Please correct me if I'm wrong, but these accelerated tasks are still 2D. I would be highly surprised, if there was any difference at all between the lowest and the highest end graphics solution on the market in regards to user experience, since no stream processors/CUDA cores, ROPs, TMUs etc. are used.
You kinda need TMUs and ROPs to do the tricks Core Animation does. The content of a view gets written to a texture and then rasterized live by the GPU to produce the manipulated result. In fact, CoreAnimation historically has been built on top of OpenGL directly for that reason. We'll see if it migrates to Metal. I thought Sierra was supposed to do that, but I'm not finding confirmation online. Stream processing is used every time you apply a CIFilter to a CALayer for screen display to handle the filtering on the GPU rather than the CPU so you can do it realtime rather than having to process it all on the CPU. And if you do any sort of complex compositing, such as the frosted "blur" you get from Notification Center, that's a CIFilter more often than not.

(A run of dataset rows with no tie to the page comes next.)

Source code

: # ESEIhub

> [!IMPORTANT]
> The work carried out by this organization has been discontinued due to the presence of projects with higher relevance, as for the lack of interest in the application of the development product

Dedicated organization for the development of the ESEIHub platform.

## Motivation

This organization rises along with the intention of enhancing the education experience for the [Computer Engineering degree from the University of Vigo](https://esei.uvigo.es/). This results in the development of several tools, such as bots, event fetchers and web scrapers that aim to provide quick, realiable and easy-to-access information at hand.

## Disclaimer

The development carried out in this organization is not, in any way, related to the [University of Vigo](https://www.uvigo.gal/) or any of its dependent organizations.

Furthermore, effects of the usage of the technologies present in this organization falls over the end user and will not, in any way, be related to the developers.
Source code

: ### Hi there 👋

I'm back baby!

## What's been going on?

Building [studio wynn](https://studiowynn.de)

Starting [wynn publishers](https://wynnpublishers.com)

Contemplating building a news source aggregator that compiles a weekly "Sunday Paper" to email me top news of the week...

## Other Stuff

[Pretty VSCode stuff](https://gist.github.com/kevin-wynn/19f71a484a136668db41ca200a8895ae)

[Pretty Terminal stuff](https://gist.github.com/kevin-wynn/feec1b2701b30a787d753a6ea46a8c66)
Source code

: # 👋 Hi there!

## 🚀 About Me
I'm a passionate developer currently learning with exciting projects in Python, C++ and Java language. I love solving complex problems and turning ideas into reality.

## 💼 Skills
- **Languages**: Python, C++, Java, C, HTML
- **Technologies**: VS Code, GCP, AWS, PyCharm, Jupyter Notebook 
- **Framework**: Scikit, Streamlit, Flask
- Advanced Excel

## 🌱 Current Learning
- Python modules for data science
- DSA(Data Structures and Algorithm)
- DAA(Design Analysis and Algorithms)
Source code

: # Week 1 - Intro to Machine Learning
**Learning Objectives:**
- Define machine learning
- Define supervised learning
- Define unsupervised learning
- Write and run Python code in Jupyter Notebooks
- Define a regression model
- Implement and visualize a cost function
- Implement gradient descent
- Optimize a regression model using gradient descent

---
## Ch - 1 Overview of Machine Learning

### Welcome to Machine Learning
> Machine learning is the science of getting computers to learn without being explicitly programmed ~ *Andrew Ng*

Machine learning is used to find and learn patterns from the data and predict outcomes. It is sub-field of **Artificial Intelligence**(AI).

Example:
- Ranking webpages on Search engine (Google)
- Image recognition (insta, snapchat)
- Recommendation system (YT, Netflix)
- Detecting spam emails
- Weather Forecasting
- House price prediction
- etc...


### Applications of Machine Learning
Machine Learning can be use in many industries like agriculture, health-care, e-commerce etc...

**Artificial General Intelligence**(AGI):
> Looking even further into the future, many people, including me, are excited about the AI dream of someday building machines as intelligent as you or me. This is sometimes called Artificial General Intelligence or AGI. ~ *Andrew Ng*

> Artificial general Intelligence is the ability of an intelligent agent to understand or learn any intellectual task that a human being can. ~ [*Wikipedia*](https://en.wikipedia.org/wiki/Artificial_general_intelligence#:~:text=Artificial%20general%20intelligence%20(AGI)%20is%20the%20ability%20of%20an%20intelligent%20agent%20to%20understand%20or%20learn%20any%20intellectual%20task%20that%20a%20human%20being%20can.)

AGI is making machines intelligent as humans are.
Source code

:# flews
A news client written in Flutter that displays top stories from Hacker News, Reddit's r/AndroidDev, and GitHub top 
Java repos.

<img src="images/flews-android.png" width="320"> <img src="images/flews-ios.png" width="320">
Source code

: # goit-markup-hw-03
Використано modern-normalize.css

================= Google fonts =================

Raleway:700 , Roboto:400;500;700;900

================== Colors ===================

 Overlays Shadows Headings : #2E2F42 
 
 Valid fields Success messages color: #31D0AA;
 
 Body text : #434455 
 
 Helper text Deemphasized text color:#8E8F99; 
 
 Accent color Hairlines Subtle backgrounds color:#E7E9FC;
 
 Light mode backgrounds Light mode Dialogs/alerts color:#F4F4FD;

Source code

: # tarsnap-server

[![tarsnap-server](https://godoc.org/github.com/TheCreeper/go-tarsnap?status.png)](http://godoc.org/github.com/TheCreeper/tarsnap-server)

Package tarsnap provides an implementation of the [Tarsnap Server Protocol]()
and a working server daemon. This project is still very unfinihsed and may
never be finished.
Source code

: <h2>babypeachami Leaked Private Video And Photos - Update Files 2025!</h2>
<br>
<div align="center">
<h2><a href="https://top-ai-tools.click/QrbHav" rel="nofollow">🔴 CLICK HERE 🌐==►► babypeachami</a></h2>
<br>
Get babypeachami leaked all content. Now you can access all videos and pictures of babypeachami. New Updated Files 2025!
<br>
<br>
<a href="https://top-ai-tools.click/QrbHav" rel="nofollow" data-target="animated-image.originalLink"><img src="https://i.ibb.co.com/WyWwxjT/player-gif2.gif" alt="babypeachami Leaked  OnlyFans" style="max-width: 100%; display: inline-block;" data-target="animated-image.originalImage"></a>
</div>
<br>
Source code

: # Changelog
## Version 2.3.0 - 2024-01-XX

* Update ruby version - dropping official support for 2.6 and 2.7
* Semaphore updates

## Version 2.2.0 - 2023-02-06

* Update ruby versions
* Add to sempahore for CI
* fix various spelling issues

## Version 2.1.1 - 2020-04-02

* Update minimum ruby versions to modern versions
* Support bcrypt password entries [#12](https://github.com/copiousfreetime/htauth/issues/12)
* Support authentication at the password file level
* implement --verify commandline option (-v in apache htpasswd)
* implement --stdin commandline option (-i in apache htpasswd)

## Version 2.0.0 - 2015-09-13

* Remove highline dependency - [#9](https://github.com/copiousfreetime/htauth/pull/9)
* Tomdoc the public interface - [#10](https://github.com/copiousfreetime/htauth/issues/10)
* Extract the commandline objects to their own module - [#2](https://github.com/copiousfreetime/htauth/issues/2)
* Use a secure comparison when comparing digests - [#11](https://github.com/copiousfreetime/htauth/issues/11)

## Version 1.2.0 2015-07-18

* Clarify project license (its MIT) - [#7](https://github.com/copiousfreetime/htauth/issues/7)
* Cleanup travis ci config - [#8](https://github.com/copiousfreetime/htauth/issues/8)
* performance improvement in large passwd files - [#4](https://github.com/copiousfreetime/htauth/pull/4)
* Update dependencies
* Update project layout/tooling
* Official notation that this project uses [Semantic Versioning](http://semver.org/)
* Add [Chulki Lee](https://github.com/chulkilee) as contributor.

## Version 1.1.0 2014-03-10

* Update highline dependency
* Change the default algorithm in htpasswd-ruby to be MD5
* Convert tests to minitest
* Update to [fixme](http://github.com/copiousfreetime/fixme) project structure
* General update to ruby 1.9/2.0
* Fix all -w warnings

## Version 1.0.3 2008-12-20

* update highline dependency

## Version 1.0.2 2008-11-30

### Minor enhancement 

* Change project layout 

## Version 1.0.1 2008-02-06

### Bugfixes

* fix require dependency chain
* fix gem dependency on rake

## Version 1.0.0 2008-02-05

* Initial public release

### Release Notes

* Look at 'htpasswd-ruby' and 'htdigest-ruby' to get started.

Can I build an app on macOS that avoids this stuff? Yeah, I can, since an NSView (AppKit's views) doesn't need to be backed by Core Animation, and Quartz predates a lot of this work that's been added to OS X over the years. But take even a simple app like Doo which relies on animations and it is now doing those tricks via the GPU. Complicated apps like Safari build on it to give you smooth animations like the zoom out animation to see all your tabs and more performant rendering.
On iOS, UIKit is entirely built on top of CoreAnimation and OpenGL ES. So everything is backed by the GPU in some way there.
What I can't tell you all that well is where things break down on the Mac between the accelerated and non-accelerated parts. If even one view is backed by a CALayer, the entire screen really should be using the GPU for final rasterization. If my memory isn't faulty, I believe at this point, all of WindowServer's display is built on top of the GPU. Apps that don't use Core Animation themselves are given a single surface to draw to and then composited during the final pass with everything else. But if I use Core Animation (and a surprising number of bog-standard apps do), then those individual layers will get rasterized by the CPU to surfaces, and then those are treated as textures for the final pass. Assuming CoreGraphics doesn't build out command-lists these days like QuartzGL was supposed to do years ago.
I've worked on apps that explicitly use features in CoreAnimation so we could offload things that amounted to pixel blits onto the GPU and free up more CPU time for other parts of the UI. Things like this are becoming fairly common when working on performant user interfaces on the platform now. 10 years ago? Not really.